The following three or four centuries saw the ebb and flow of feudalism; among the strongest fiefdoms of this period was a Flanders-based court established by a man with an inflexible appendage - Baldwin the Iron Arm. The Flanders region consequently emerged from feudalism with a gung-ho attitude to cloth production and northern European trade that encouraged the growth of local towns such as Ypres, Ghent and Bruges, the latter of which was made capital of the Duchy of Flanders in 1093. These three communities quickly flourished, in particular Bruges, which became a trade-hungry terminus for merchant ships from all over Europe. Antwerp, however, was a little slower on the economic uptake, and would not begin carving out a metropolitan niche for itself until the early 16th century brought the construction of the guildhalls.
Guilds were specialist associations of traders and craftsmen (eg the Guild of Weavers, the Guild of Butchers) and had already been in existence for several centuries before they began building their wood and stone headquarters - guildhalls - around the perimeter of Antwerp's Grote Markt, mirroring the construction of similar buildings around Brussels' Grand Place. It was a sign of things to come because over the next half-century, burgeoning Antwerp was favoured over the economically declining cloth towns by the powerful Hapsburg-Burgundy ruler Charles V, commander of the Low Countries. With his patronage, the city established itself as the greatest port in an expansive empire.
In 1566 Antwerp went through a revolting time, with its proud cathedral plundered by rioting Protestants who were a tad upset at the Spanish Catholic monarchy's attempts to quash the Reformation - this period of violence was evocatively called the Iconoclastic Fury. A decade later, a Spanish garrison in the city mutinied over some late paychecks and proceeded to massacre 8000 people over three horrific nights. To add insult to injury, Antwerp was then declared a Catholic city and its substantial Protestant population was forced to emigrate north, severely reducing the number of inhabitants. The royalty of the so-called Spanish Netherlands upped their ostentatious lifestyles throughout the late-16th and early-17th centuries, encouraging the baroque brushstrokes of Rubens and Van Dyck and leading to the establishment of today's lace and diamond industries.
Another turning point in Antwerp's history came in 1648 with the signing of a treaty to end the Thirty Years' War, under which part of the River Scheldt was closed to non-Dutch ships; this heralded the rise of Amsterdam's port and the demise of Antwerp's.

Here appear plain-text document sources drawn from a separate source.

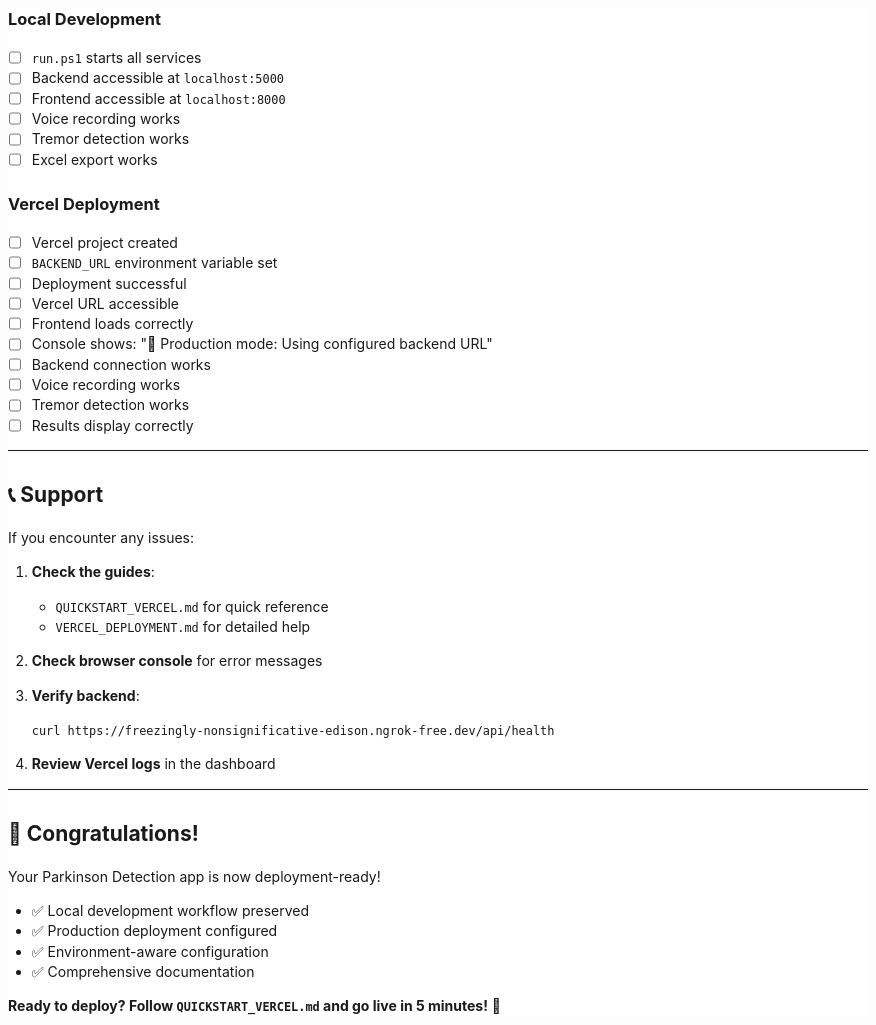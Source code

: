 ### Local Development
- [ ] `run.ps1` starts all services
- [ ] Backend accessible at `localhost:5000`
- [ ] Frontend accessible at `localhost:8000`
- [ ] Voice recording works
- [ ] Tremor detection works
- [ ] Excel export works

### Vercel Deployment
- [ ] Vercel project created
- [ ] `BACKEND_URL` environment variable set
- [ ] Deployment successful
- [ ] Vercel URL accessible
- [ ] Frontend loads correctly
- [ ] Console shows: "🚀 Production mode: Using configured backend URL"
- [ ] Backend connection works
- [ ] Voice recording works
- [ ] Tremor detection works
- [ ] Results display correctly

---

## 📞 Support

If you encounter any issues:

1. **Check the guides**:
   - `QUICKSTART_VERCEL.md` for quick reference
   - `VERCEL_DEPLOYMENT.md` for detailed help

2. **Check browser console** for error messages

3. **Verify backend**: 
   ```bash
   curl https://freezingly-nonsignificative-edison.ngrok-free.dev/api/health
   ```

4. **Review Vercel logs** in the dashboard

---

## 🎉 Congratulations!

Your Parkinson Detection app is now deployment-ready!

- ✅ Local development workflow preserved
- ✅ Production deployment configured
- ✅ Environment-aware configuration
- ✅ Comprehensive documentation

**Ready to deploy? Follow `QUICKSTART_VERCEL.md` and go live in 5 minutes!** 🚀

The 18th century was a multicultural nadir, beginning with Spanish rule, continuing with Austrian rule and ending under French occupation. The defeat of Napoleon at Waterloo in 1815 saw the creation of the United Kingdom of the Netherlands (incorporating Belgium, Holland and Luxembourg), but a revolt against the Dutch finally led to the coronation of King Leopold I and Belgian independence in 1831. Antwerp grew in step with Brussels, the capital of the new nation, after the laying of railway tracks reinvigorated its port.